MUNA BARAT, KASUARITV.COM— Harapan baru mulai muncul dalam penanganan kasus dugaan pelecehan seksual terhadap santri di Pondok Pesantren Darul Mukhlasin As-Saniy. Setelah berbulan-bulan menjadi sorotan publik dan memantik reaksi masyarakat, proses hukum kasus tersebut kini disebut telah memasuki tahap penyidikan.
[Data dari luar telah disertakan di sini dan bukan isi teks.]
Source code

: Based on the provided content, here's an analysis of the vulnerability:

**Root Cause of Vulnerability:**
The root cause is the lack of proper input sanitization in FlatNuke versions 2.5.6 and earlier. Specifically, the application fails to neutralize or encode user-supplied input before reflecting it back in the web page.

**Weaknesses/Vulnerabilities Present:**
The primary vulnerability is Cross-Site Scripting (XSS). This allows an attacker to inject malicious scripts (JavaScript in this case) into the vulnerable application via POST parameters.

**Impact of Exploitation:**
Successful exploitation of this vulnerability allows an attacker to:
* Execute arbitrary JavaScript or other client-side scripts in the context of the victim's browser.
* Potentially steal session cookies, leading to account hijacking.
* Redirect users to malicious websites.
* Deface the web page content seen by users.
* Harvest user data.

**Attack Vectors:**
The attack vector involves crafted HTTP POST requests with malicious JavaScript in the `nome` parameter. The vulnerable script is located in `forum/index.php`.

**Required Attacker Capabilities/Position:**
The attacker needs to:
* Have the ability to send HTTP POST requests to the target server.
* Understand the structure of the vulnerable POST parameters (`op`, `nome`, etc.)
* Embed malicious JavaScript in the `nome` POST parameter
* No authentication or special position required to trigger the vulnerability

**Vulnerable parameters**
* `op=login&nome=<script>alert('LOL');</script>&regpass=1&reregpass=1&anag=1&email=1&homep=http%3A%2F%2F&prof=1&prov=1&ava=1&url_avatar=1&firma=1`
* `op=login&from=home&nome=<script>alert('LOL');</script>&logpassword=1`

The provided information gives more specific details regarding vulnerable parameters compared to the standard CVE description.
Informasi itu disampaikan kuasa hukum korban, Laode Suparno Tammar, dari Lembaga Bantuan Hukum MIA Nusantara, saat dikonfirmasi Sultrapos. Id, Sabtu, 14 Februari 2026. Ia mengaku telah menerima pemberitahuan perkembangan perkara melalui SP2HP dari penyidik Polres Muna, yang menyebut laporan dugaan pelecehan seksual maupun pencabulan kini telah meningkat ke tahap penyidikan.
Menurutnya, peningkatan status perkara tersebut menjadi tanda bahwa proses hukum mulai menemukan arah yang lebih jelas setelah sekian lama menjadi perhatian publik. “Kami melihat ini sebagai titik terang. Setidaknya proses hukumnya sudah bergerak ke tahap penyidikan,” ujarnya
Meski begitu, pihak korban masih menaruh harapan besar agar proses hukum segera berlanjut pada penetapan tersangka. Kepastian hukum dinilai penting agar para korban memperoleh kejelasan atas dugaan peristiwa yang mereka alami.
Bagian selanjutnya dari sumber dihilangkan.